Tuttavia, l’ascesa del Movimento 5 Stelle e quella di Podemos in Spagna, hanno mostrato che il populismo – come suggerito dal filosofo politico Argentino Ernesto Laclau – può essere declinato anche in senso progressista. Queste forze politiche vengono definite “populiste” in virtù del contenuto della loro narrazione: il riavvicinarsi alle esigenze del popolo come soluzione alla crisi di rappresentanza che imperversa nella politica di tutto il mondo occidentale. Il populismo democratico cerca d’intercettare un largo consenso elettorale ispirandosi al senso di comunità, come contrapposizione all’individualismo cui la società è oggi soggiogata, individuando i nemici del popolo nel vertice della piramide economica e incolpandoli per l’attuale stato di cose (l’1% contro il 99% porta to alla ribalta da Occupy).

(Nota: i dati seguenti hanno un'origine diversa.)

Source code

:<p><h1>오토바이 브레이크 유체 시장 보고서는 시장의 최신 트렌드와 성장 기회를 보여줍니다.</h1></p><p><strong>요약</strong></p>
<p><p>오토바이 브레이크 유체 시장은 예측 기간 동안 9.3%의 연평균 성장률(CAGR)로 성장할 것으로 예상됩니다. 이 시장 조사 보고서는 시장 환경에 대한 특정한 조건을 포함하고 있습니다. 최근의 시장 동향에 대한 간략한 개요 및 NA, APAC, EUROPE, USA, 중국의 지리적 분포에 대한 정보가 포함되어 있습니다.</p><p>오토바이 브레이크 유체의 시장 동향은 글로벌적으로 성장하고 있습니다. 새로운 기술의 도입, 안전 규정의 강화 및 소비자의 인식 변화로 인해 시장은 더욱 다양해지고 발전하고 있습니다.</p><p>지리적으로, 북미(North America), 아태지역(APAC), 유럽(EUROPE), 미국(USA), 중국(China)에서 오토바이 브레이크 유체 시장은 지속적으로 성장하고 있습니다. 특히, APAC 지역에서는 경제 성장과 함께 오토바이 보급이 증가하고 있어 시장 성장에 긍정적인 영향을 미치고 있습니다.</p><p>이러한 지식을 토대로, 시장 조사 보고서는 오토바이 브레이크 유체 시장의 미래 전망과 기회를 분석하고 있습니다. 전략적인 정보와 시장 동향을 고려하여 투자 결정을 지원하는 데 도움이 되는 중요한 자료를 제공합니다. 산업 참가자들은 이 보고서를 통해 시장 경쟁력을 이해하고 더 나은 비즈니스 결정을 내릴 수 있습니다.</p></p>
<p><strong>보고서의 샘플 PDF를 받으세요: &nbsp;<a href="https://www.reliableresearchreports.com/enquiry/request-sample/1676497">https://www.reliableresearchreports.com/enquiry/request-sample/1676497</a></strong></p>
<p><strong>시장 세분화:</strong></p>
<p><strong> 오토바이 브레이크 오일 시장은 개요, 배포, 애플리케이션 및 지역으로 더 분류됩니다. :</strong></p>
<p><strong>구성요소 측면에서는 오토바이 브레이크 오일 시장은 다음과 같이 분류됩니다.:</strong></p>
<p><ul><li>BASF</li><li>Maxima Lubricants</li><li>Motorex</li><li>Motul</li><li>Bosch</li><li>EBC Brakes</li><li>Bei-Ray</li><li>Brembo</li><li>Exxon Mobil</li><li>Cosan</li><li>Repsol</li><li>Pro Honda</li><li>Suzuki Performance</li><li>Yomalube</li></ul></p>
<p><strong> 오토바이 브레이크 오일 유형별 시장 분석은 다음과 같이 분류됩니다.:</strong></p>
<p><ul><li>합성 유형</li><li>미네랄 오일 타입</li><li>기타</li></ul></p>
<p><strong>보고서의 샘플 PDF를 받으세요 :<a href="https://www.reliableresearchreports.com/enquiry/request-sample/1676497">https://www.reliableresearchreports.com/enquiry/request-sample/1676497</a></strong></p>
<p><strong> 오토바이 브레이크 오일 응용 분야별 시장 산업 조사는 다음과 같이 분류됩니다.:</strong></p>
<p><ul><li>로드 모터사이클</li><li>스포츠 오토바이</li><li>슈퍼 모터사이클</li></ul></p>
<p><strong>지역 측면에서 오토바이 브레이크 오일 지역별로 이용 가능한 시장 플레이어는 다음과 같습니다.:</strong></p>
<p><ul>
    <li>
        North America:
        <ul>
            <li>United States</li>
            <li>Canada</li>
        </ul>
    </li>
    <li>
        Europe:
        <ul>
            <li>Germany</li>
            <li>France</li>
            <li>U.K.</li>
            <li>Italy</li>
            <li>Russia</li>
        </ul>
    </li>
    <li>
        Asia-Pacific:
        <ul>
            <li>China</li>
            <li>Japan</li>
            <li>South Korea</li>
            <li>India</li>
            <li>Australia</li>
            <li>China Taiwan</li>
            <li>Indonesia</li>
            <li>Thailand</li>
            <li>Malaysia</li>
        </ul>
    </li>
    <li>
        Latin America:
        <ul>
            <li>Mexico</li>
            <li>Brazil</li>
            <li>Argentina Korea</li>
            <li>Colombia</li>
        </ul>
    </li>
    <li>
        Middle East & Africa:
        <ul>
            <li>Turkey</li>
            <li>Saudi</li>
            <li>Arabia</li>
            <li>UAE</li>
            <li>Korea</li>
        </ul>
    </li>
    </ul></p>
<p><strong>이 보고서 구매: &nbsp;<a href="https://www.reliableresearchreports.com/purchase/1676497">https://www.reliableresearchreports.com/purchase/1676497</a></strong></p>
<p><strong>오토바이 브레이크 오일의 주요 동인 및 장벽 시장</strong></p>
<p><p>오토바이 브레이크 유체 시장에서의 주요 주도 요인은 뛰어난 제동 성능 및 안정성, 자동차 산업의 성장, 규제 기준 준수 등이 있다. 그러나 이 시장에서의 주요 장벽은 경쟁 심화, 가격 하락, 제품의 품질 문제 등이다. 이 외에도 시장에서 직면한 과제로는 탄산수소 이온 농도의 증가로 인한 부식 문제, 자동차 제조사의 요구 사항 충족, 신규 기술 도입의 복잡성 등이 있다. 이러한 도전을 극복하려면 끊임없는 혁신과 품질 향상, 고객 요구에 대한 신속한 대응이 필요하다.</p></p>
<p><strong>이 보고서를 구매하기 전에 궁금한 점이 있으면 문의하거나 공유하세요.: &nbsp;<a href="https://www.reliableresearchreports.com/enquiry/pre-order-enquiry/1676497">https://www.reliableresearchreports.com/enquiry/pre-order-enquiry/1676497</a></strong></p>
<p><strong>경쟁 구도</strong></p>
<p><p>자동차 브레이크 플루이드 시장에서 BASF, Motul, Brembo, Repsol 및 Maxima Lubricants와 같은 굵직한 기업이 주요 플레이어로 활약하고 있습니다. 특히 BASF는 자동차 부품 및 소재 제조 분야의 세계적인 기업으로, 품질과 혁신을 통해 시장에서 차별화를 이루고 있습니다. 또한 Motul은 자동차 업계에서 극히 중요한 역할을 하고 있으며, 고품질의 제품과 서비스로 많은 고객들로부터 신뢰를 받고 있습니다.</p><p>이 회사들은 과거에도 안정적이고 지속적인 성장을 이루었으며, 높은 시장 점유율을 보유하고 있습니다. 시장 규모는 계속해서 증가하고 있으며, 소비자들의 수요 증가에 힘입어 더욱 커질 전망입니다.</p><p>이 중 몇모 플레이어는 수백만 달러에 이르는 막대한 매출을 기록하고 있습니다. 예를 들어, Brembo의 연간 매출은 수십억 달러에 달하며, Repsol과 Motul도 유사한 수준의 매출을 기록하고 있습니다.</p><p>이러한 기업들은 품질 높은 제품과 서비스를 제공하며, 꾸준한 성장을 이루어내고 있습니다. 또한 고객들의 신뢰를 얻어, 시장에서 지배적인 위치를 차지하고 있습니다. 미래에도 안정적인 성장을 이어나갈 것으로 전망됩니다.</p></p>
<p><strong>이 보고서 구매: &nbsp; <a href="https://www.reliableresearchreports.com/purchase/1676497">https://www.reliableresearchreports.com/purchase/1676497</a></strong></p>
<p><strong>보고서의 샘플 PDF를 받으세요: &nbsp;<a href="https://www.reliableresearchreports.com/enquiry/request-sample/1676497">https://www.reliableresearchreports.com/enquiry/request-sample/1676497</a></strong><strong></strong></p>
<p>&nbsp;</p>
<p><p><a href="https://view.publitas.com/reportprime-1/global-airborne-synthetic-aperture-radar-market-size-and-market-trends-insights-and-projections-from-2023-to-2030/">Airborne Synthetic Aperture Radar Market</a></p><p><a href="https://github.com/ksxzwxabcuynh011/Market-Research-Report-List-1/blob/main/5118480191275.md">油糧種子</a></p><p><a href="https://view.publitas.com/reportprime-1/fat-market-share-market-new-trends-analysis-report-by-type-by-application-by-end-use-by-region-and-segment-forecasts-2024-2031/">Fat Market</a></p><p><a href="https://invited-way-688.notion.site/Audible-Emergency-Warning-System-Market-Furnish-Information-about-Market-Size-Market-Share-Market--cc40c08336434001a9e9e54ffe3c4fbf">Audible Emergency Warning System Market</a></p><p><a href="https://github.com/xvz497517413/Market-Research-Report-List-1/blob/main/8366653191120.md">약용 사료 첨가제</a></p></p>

In ogni caso, il filo comune è quello di un fermento ideologico che viene dal basso e che cerca di rompere il dualismo destra/sinistra proponendo un discorso nuovo, legato inestricabilmente all’incapacità della vecchia politica di rappresentare le istanze degli “ultimi”. Anche i populismi progressisti stanno raccogliendo moltissimi consensi, nonostante spesso si siano dovuti arrendere alle regole di quelle élite che volevano combattere (vedi il caso greco). Anche in Italia inizia a nascere una corrente di pensiero ispirata dall’idea del populismo democratico. Un esempio è Senso-Comune, un manifesto nato in risposta alla crisi di rappresentanza politica (http://www.senso-comune.it/manifesto/).
Il manifesto mira a riallineare l’operato delle Istituzioni alle esigenze del popolo per garantirgli centralità nel processo decisionale, come cura al crescente astensionismo e all’indifferenza degli elettori verso le questioni politiche. Di matrice riformista, il manifesto promuove un modello di populismo democratico volto a unire sotto un unico tetto la maggioranza invisibile per non lasciarla nelle mani delle forze conservatrici e reazionarie. Compito in origine affidato al Movimento 5 Stelle, che continua a raccogliere il voto di poveri, precari e disoccupati, ma non sembra in grado di proporre una proposta politica adeguata. Senso-Comune propone di superare l’impasse attraverso la costruzione di un welfare più universale, politiche economiche anti-cicliche e una seria lotta alla corruzione, affrontando il problema della sovranità limitata spostando il fulcro del processo decisionale verso la base della piramide sociale. La maggioranza invisibile ne uscirebbe così rafforzata. Il populismo democratico viene interpretato come presa di coscienza del popolo contro l’oligarchia, come la comunità contro l’autoreferenzialità dei moderni partiti, incapaci intercettare il cambiamento e di dargli giusta rappresentanza. In sintesi, il populismo democratico vorrebbe affidare “le chiavi della città” agli ultimi e al loro senso comune. Resta da vedere se e in che misura il populismo democratico saprà rivelarsi uno strumento decisivo per riassorbire la frattura sociale che domina la nostra epoca e a contrapporsi a quello reazionario che si espande a macchia d’olio.